If your process is mature, or you want more control:

  • Choose your signals. You can handpick which attributes go into the model (like company revenue, employee count, tech stack).
  • Assign weights. Decide which attributes matter most. Don’t overweight tiny details—keep it simple.
  • Exclude junk. Filter out lead sources or industries you never convert.

Honest take: Unless you have a ton of historical data and a data scientist on hand, the out-of-the-box model is good enough to start. You can always tweak later.


Step 5: Test and Tune (Don’t Skip This)

Here’s where most teams mess up: launching a model and never checking if it works.

  • Run a backtest. Madkudu can show you how your model would have scored past leads. Look for obvious misses (like great customers rated “Low” or junk leads marked “High”).
  • Spot-check with reps. Pull recent leads and ask your sales team if the scores feel right. If not, dig into why.
  • Tweak thresholds and weights. If your model is flagging too many “High” fits, tighten it. If nothing is ever “High,” loosen up.
  • Rinse and repeat. Revisit every couple of weeks at first, then monthly.

Don’t overfit. Trying to make your model perfect will just make it brittle. It’s better to have a “good enough” model you trust than a “perfect” one nobody uses.

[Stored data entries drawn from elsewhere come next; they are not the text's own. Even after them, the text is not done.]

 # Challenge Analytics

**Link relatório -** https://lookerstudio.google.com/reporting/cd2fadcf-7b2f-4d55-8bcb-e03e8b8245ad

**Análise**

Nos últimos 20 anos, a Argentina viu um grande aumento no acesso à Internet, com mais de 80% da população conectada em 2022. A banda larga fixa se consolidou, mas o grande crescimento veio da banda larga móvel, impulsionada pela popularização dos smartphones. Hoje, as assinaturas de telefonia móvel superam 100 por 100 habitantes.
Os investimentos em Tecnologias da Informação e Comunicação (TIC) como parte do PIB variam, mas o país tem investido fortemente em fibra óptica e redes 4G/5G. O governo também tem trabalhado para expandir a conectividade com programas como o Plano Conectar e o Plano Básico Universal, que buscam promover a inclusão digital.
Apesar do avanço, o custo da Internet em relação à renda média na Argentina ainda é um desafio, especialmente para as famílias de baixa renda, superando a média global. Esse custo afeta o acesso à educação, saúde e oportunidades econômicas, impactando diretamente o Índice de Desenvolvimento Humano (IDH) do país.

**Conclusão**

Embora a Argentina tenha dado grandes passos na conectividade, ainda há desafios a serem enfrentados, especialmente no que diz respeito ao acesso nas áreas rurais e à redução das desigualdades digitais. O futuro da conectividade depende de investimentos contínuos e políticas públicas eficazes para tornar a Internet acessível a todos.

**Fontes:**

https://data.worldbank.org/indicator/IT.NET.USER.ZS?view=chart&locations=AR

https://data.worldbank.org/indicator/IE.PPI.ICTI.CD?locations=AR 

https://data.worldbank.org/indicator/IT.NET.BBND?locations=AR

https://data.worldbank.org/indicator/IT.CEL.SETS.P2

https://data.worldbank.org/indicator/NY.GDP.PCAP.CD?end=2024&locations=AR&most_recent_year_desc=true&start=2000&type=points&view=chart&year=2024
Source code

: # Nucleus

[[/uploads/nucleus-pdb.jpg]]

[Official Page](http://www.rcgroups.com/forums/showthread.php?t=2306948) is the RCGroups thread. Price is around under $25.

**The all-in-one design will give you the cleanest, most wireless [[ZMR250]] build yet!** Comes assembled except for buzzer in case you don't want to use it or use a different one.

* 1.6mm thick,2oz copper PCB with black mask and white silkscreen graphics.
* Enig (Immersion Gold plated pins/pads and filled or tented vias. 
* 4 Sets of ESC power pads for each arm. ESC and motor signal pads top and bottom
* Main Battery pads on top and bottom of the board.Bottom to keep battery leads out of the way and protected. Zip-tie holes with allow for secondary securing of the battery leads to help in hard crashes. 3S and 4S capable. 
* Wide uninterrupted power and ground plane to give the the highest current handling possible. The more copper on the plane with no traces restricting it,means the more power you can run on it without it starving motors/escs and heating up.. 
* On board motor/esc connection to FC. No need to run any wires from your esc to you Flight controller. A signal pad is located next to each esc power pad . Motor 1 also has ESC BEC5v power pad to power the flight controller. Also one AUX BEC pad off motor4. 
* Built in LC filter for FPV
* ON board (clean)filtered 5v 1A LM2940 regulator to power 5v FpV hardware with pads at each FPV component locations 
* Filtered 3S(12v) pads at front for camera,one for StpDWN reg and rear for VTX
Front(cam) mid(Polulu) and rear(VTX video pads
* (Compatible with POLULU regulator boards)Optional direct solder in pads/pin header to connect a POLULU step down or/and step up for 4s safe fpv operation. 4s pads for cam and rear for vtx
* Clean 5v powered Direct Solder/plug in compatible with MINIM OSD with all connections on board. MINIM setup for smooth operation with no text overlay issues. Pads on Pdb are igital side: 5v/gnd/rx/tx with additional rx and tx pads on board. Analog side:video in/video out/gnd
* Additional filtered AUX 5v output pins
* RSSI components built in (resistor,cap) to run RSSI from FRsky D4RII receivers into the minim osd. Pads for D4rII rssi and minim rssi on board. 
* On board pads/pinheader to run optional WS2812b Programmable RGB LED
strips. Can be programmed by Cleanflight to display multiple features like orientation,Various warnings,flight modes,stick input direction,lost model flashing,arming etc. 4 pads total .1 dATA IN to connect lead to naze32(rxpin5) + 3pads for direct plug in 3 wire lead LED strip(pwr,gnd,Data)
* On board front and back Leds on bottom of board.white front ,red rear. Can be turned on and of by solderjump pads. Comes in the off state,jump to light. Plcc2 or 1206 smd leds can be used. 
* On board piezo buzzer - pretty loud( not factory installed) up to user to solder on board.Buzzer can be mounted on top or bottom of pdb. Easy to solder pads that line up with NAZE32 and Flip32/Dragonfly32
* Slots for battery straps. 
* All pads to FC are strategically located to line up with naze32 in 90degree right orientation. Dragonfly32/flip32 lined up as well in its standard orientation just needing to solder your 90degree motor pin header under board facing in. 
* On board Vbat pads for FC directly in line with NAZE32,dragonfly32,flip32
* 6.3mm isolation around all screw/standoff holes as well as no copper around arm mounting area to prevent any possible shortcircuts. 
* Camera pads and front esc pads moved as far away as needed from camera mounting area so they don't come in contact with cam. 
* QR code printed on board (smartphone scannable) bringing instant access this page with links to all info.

Step 6: Push Scores to Your CRM and Use Them

A lead score only matters if sales can see and use it.

  • Map Madkudu scores to CRM fields. Usually, you’ll create a custom field in Salesforce or HubSpot like “Madkudu Fit Score.”
  • Add the field to lead/contact views. Make sure reps see it in their main list views and reports.
  • Build simple workflows. For example:
  • Assign “High Fit” leads directly to reps for follow-up.
  • Route “Low Fit” leads to nurture sequences or disqualify.
  • Train your team. Spend 30 minutes walking reps through what the score means—and more importantly, what it doesn't mean. This is a filter, not gospel.

What to ignore: Don’t build a Rube Goldberg machine of automations right away. Keep it simple. If reps ignore the score, don’t blame them—ask why.

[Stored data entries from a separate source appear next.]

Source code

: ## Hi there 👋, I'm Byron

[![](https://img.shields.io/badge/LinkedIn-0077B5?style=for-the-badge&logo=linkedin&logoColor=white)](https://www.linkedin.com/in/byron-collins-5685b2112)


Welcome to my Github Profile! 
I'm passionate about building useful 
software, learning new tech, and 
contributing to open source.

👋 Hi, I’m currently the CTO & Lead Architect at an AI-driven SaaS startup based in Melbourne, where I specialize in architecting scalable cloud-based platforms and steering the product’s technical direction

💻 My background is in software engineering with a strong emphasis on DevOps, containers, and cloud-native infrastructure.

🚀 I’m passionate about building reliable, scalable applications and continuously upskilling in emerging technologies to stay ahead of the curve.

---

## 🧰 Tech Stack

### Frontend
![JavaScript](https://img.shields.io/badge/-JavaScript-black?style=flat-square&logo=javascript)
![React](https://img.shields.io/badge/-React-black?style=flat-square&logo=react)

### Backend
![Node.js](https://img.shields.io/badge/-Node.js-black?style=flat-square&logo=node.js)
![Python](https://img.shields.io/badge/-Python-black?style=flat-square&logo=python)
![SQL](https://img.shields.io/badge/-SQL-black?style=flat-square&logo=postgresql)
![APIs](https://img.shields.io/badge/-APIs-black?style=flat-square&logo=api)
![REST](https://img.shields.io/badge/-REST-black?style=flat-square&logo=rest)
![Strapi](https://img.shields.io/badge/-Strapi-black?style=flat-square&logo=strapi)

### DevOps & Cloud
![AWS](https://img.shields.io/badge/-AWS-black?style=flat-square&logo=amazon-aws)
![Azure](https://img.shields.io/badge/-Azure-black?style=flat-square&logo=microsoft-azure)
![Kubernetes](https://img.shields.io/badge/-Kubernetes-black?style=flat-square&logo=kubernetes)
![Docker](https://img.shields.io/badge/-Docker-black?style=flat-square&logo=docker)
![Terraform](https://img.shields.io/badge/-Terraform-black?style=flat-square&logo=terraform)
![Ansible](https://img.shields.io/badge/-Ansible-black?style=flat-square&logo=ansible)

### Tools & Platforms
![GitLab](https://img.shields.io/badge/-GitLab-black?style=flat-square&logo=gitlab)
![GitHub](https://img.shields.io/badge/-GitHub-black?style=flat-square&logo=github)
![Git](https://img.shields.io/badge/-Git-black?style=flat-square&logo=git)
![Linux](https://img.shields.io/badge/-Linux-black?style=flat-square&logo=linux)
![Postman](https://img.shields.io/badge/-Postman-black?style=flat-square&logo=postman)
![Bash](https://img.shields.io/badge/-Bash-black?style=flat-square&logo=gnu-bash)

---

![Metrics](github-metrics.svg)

Step 7: Keep It Honest—Monitor and Improve

Lead scoring isn’t “set and forget.”

  • Watch conversion rates by score. If “High Fit” leads aren’t actually converting, something’s off.
  • Ask for feedback. Set up a Slack channel or monthly check-in for reps to call out weird results.
  • Adjust as you learn. If your ICP changes, or you launch in a new vertical, revisit your model.

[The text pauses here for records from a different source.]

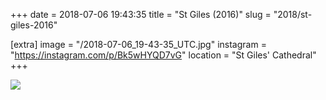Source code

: +++
date = 2018-07-06 19:43:35
title = "St Giles (2016)"
slug = "2018/st-giles-2016"

[extra]
image = "/2018-07-06_19-43-35_UTC.jpg"
instagram = "https://instagram.com/p/Bk5wHYQD7vG"
location = "St Giles' Cathedral"
+++

<img src="/2018-07-06_19-43-35_UTC.jpg" />
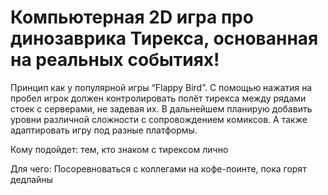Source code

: # Компьютерная 2D игра про динозаврика Тирекса, основанная на реальных событиях!
Принцип как у популярной игры “Flappy Bird”. С помощью нажатия на пробел игрок должен контролировать полёт тирекса между рядами стоек с серверами, не задевая их. В дальнейшем планирую добавить уровни различной сложности с сопровождением комиксов. А также адаптировать игру под разные платформы.

Кому подойдет: тем, кто знаком с тирексом лично

Для чего: Посоревноваться с коллегами на кофе-поинте, пока горят дедлайны 

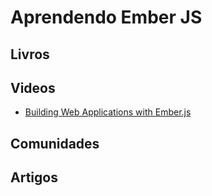 # Aprendendo Ember JS

## Livros

## Videos
* [Building Web Applications with Ember.js](http://www.youtube.com/watch?v=u6RFyVN9sNg)

## Comunidades

## Artigos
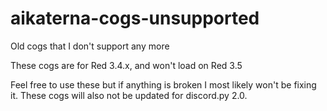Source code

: # aikaterna-cogs-unsupported
Old cogs that I don't support any more

These cogs are for Red 3.4.x, and won't load on Red 3.5

Feel free to use these but if anything is broken I most likely won't be fixing it. These cogs will also not be updated for discord.py 2.0.
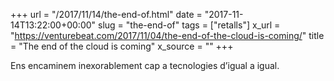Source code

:+++
url = "/2017/11/14/the-end-of.html"
date = "2017-11-14T13:22:00+00:00"
slug = "the-end-of"
tags = ["retalls"]
x_url = "https://venturebeat.com/2017/11/04/the-end-of-the-cloud-is-coming/"
title = "The end of the cloud is coming"
x_source = ""
+++


Ens encaminem inexorablement cap a tecnologies d’igual a igual.
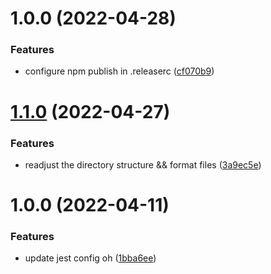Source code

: # 1.0.0 (2022-04-28)


### Features

* configure npm publish in .releaserc ([cf070b9](https://github.com/cyndra0/animated-lyrics/commit/cf070b9564a0c37930c90692b9b9ca98811ed618))

# [1.1.0](https://github.com/cyndra0/typescript-lib-starter/compare/v1.0.0...v1.1.0) (2022-04-27)

### Features

- readjust the directory structure && format files ([3a9ec5e](https://github.com/cyndra0/typescript-lib-starter/commit/3a9ec5eee1c3d1f8fd6907586703ea3a6463ea76))

# 1.0.0 (2022-04-11)

### Features

- update jest config oh ([1bba6ee](https://github.com/cyndra0/typescript-lib-starter/commit/1bba6ee413678948755a8c1e723d2da90ef0990e))
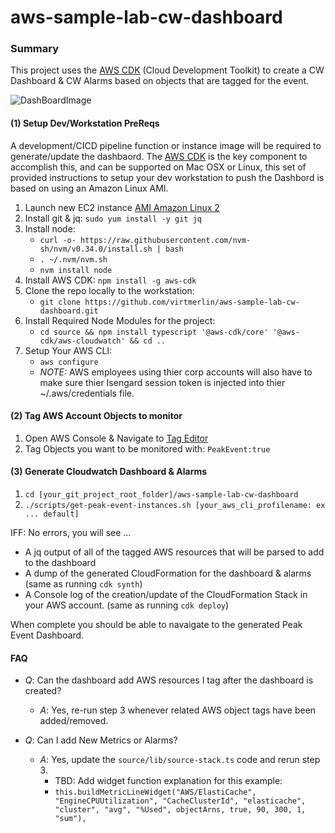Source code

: # aws-sample-lab-cw-dashboard
### Summary

This project uses the [AWS CDK](https://aws.amazon.com/cdk/) (Cloud Development Toolkit) to create a CW Dashboard & CW Alarms based on objects that are tagged for the event.

![DashBoardImage](https://github.com/virtmerlin/aws-sample-lab-cw-dashboard/blob/master/images/dashboard.png "dashboard")

#### (1) Setup Dev/Workstation PreReqs

A development/CICD pipeline function or instance image will be required to generate/update the dashbaord.  The [AWS CDK](https://aws.amazon.com/cdk/) is the key component to accomplish this, and can be supported on Mac OSX or Linux,  this set of provided instructions to setup your dev workstation to push the Dashbord is based on using an Amazon Linux AMI.

1. Launch new EC2 instance [AMI Amazon Linux 2](https://aws.amazon.com/amazon-linux-2/)
2. Install git & jq: `sudo yum install -y git jq`
3. Install node:
    - `curl -o- https://raw.githubusercontent.com/nvm-sh/nvm/v0.34.0/install.sh | bash`
    - `. ~/.nvm/nvm.sh`
    - `nvm install node`
4. Install AWS CDK: `npm install -g aws-cdk`
5. Clone the repo locally to the workstation:
    - `git clone https://github.com/virtmerlin/aws-sample-lab-cw-dashboard.git`
6. Install Required Node Modules for the project:
    - `cd source && npm install typescript '@aws-cdk/core' '@aws-cdk/aws-cloudwatch' && cd ..`
7. Setup Your AWS CLI:
    - `aws configure`
	 - _*NOTE:*_ AWS employees using thier corp accounts will also have to make sure thier Isengard session token is injected into thier ~/.aws/credentials file.

#### (2) Tag AWS Account Objects to monitor

1. Open AWS Console & Navigate to [Tag Editor](https://us-west-1.console.aws.amazon.com/resource-groups/tag-editor/find-resources)
2. Tag Objects you want to be monitored with:
     `PeakEvent:true`

#### (3) Generate Cloudwatch Dashboard & Alarms

1. `cd [your_git_project_root_folder]/aws-sample-lab-cw-dashboard`
2. `./scripts/get-peak-event-instances.sh [your_aws_cli_profilename: ex ... default]`


IFF: No errors, you will see ...

- A jq output of all of the tagged AWS resources that will be parsed to add to the dashboard
- A dump of the generated CloudFormation for the dashboard & alarms (same as running `cdk synth`)
- A Console log of the creation/update of the CloudFormation Stack in your AWS account. (same as running `cdk deploy`)

When complete you should be able to navaigate to the generated Peak Event Dashboard.


#### FAQ

- _*Q*_: Can the dashboard add AWS resources I tag after the dashboard is created?
   - _*A*_: Yes,  re-run step 3 whenever related AWS object tags have been added/removed.

- _*Q*_: Can I add New Metrics or Alarms?
   - _*A*_: Yes,  update the `source/lib/source-stack.ts` code and rerun step 3.
       - TBD: Add widget function explanation for this example:
       - `this.buildMetricLineWidget("AWS/ElastiCache", "EngineCPUUtilization", "CacheClusterId", "elasticache", "cluster", "avg", "%Used", objectArns, true, 90, 300, 1, "sum"),`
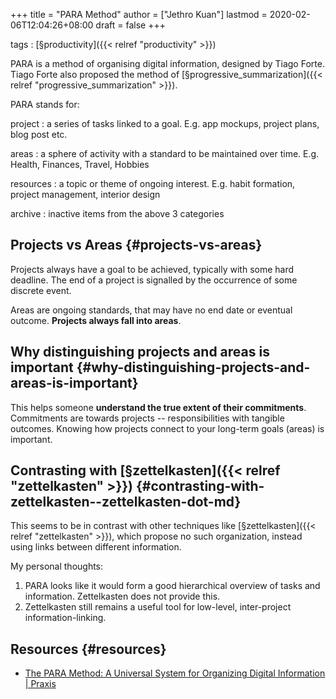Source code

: +++
title = "PARA Method"
author = ["Jethro Kuan"]
lastmod = 2020-02-06T12:04:26+08:00
draft = false
+++

tags
: [§productivity]({{< relref "productivity" >}})

PARA is a method of organising digital information, designed by Tiago
Forte. Tiago Forte also proposed the method of [§progressive\_summarization]({{< relref "progressive_summarization" >}}).

PARA stands for:

project
: a series of tasks linked to a goal. E.g. app mockups,
    project plans, blog post etc.

areas
: a sphere of activity with a standard to be maintained over
    time. E.g. Health, Finances, Travel, Hobbies

resources
: a topic or theme of ongoing interest. E.g. habit
    formation, project management, interior design

archive
: inactive items from the above 3 categories


## Projects vs Areas {#projects-vs-areas}

Projects always have a goal to be achieved, typically with some hard
deadline. The end of a project is signalled by the occurrence of some
discrete event.

Areas are ongoing standards, that may have no end date or eventual
outcome. **Projects always fall into areas**.


## Why distinguishing projects and areas is important {#why-distinguishing-projects-and-areas-is-important}

This helps someone **understand the true extent of their commitments**.
Commitments are towards projects -- responsibilities with tangible
outcomes. Knowing how projects connect to your long-term goals (areas)
is important.


## Contrasting with [§zettelkasten]({{< relref "zettelkasten" >}}) {#contrasting-with-zettelkasten--zettelkasten-dot-md}

This seems to be in contrast with other techniques like [§zettelkasten]({{< relref "zettelkasten" >}}),
which propose no such organization, instead using links between
different information.

My personal thoughts:

1.  PARA looks like it would form a good hierarchical overview of tasks
    and information. Zettelkasten does not provide this.
2.  Zettelkasten still remains a useful tool for low-level,
    inter-project information-linking.


## Resources {#resources}

-   [The PARA Method: A Universal System for Organizing Digital Information | Praxis](https://praxis.fortelabs.co/the-p-a-r-a-method-a-universal-system-for-organizing-digital-information-75a9da8bfb37/)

Warning: Don’t chase every false negative or positive. Look for patterns, not one-offs.


Pro Tips and Common Pitfalls

  • Don’t overcomplicate. Every extra signal or rule adds noise. Start small.
  • Ignore the “black box” hype. Madkudu uses machine learning, but you should always sanity-check its logic against your real-world experience.
  • Don’t expect 100% accuracy. A score is a guide, not a guarantee. Some great leads will slip through, and that’s normal.
  • Document everything. When you change something, write down why. You’ll thank yourself later.

Wrapping Up: Start Simple, Iterate Often

Lead scoring in Madkudu can save your team a ton of time—but only if you keep it simple and tune as you go. Don’t wait for perfect data or a flawless model. Launch, listen to your reps, and tweak as you learn. It’s better to have a basic, working filter than another fancy tool nobody trusts. Good luck—and remember, your sales team’s feedback is as important as the algorithm.